What has become of my grief
I’ve moved again recently, and I feel myself rediscovering my grief, what it has become. I’ve noticed over the last two years, that my grief has become lighter, I carry it with less sadness. It is the same grief, but it doesn’t weigh on me like it used to. I still think about my home all the time, but I’ve stopped wondering how I could translate those memories into my work. I guess I didn’t make too many collections because it hurt to, and now I hardly feel the need to because it doesn’t anymore. It’s been difficult trying to navigate exploring my grief without exploiting it, especially since I’ve founded this project on sharing the very real and turbulent feelings of that grief. Sharing my work is something in which I’ve found a lot of joy, but it has, inevitably, become a source of pressure, inflicted on myself by no one but me. I have trouble finding the same joy I used to. I feel a pressure to perform and to share more, to think about what’s next, to always have something in my back pocket. But as I move on with my life, I realize that I’m digging at a wound that’s already healed itself. 

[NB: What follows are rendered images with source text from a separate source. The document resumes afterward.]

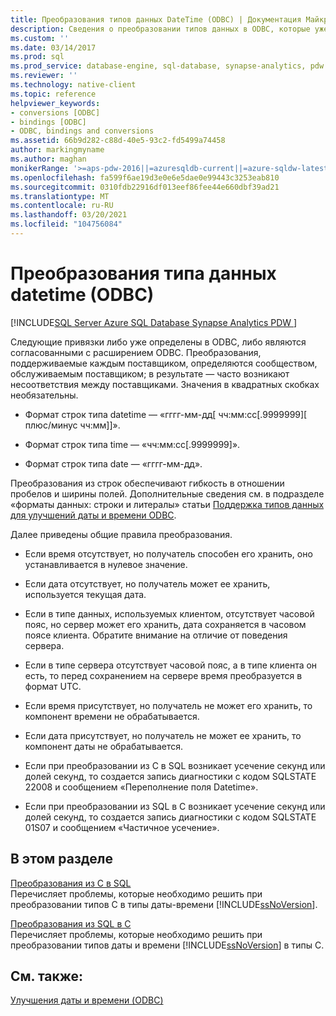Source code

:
 ```yaml
---
title: Преобразования типов данных DateTime (ODBC) | Документация Майкрософт
description: Сведения о преобразовании типов данных в ODBC, которые уже определены ODBC или являются совместимыми расширениями ODBC.
ms.custom: ''
ms.date: 03/14/2017
ms.prod: sql
ms.prod_service: database-engine, sql-database, synapse-analytics, pdw
ms.reviewer: ''
ms.technology: native-client
ms.topic: reference
helpviewer_keywords:
- conversions [ODBC]
- bindings [ODBC]
- ODBC, bindings and conversions
ms.assetid: 66b9d282-c88d-40e5-93c2-fd5499a74458
author: markingmyname
ms.author: maghan
monikerRange: '>=aps-pdw-2016||=azuresqldb-current||=azure-sqldw-latest||>=sql-server-2016||>=sql-server-linux-2017||=azuresqldb-mi-current'
ms.openlocfilehash: fa599f6ae19d3e0e6e5dae0e99443c3253eab810
ms.sourcegitcommit: 0310fdb22916df013eef86fee44e660dbf39ad21
ms.translationtype: MT
ms.contentlocale: ru-RU
ms.lasthandoff: 03/20/2021
ms.locfileid: "104756084"
---
```

# <a name="datetime-data-type-conversions-odbc"></a>Преобразования типа данных datetime (ODBC)
[!INCLUDE[SQL Server Azure SQL Database Synapse Analytics PDW ](../../includes/applies-to-version/sql-asdb-asdbmi-asa-pdw.md)]

  Следующие привязки либо уже определены в ODBC, либо являются согласованными с расширением ODBC. Преобразования, поддерживаемые каждым поставщиком, определяются сообществом, обслуживаемым поставщиком; в результате — часто возникают несоответствия между поставщиками. Значения в квадратных скобках необязательны.  
  
-   Формат строк типа datetime — «гггг-мм-дд[ чч:мм:сс[.9999999][ плюс/минус чч:мм]]».  
  
-   Формат строк типа time — «чч:мм:сс[.9999999]».  
  
-   Формат строк типа date — «гггг-мм-дд».  
  
 Преобразования из строк обеспечивают гибкость в отношении пробелов и ширины полей. Дополнительные сведения см. в подразделе «форматы данных: строки и литералы» статьи [Поддержка типов данных для улучшений даты и времени ODBC](../../relational-databases/native-client-odbc-date-time/data-type-support-for-odbc-date-and-time-improvements.md).  
  
 Далее приведены общие правила преобразования.  
  
-   Если время отсутствует, но получатель способен его хранить, оно устанавливается в нулевое значение.  
  
-   Если дата отсутствует, но получатель может ее хранить, используется текущая дата.  
  
-   Если в типе данных, используемых клиентом, отсутствует часовой пояс, но сервер может его хранить, дата сохраняется в часовом поясе клиента. Обратите внимание на отличие от поведения сервера.  
  
-   Если в типе сервера отсутствует часовой пояс, а в типе клиента он есть, то перед сохранением на сервере время преобразуется в формат UTC.  
  
-   Если время присутствует, но получатель не может его хранить, то компонент времени не обрабатывается.  
  
-   Если дата присутствует, но получатель не может ее хранить, то компонент даты не обрабатывается.  
  
-   Если при преобразовании из C в SQL возникает усечение секунд или долей секунд, то создается запись диагностики с кодом SQLSTATE 22008 и сообщением «Переполнение поля Datetime».  
  
-   Если при преобразовании из SQL в C возникает усечение секунд или долей секунд, то создается запись диагностики с кодом SQLSTATE 01S07 и сообщением «Частичное усечение».  
  
## <a name="in-this-section"></a>В этом разделе  
 [Преобразования из C в SQL](../../relational-databases/native-client-odbc-date-time/datetime-data-type-conversions-from-c-to-sql.md)  
 Перечисляет проблемы, которые необходимо решить при преобразовании типов C в типы даты-времени [!INCLUDE[ssNoVersion](../../includes/ssnoversion-md.md)].  
  
 [Преобразования из SQL в C](../../relational-databases/native-client-odbc-date-time/datetime-data-type-conversions-from-sql-to-c.md)  
 Перечисляет проблемы, которые необходимо решить при преобразовании типов даты и времени [!INCLUDE[ssNoVersion](../../includes/ssnoversion-md.md)] в типы C.  
  
## <a name="see-also"></a>См. также:  
 [Улучшения даты и времени &#40;ODBC&#41;](../../relational-databases/native-client-odbc-date-time/date-and-time-improvements-odbc.md)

I can’t keep myself stuck in the past to keep this up.
I wanted to make pieces in the likeness of a life I thought I had lost. I think about that life constantly, but I don’t harbour that same fear. Thinking and reminiscing has brought me enough solace. In a way, I’ve grown to accept the loss, there is nothing more to lose, and I trust that what I carry in my heart is honour enough. Surprisingly, this supposed distance you feel in moving on, actually makes me feel closer to the way I used to be. Learning to let go is what actually brought me home. Living with my grief in the background, almost as if It doesn’t exist, makes me feel kind of free, like I am living the life I had before losing what I thought was everything. Because now, I’ve learned that there is always more than ‘everything.’ I feel rested finally, and I feel like I can want things again. 
Maybe my grief won’t find its way in the ‘what,’ I do, but rather, the ‘why.’  I think, if I’ve learned anything these past couple years, is that, life is unironically short, it’s extremely unfair at times, but it can also be so beautiful, and happiness can be a choice if you let it. There is no better way to honour my grief, than to learn from it and let myself be happy again, to live a life I am proud of. And so, I will continue to chase my passions, and try to be happier doing so.
I will continue to produce and share as I see fit, thank you for all the support thus far.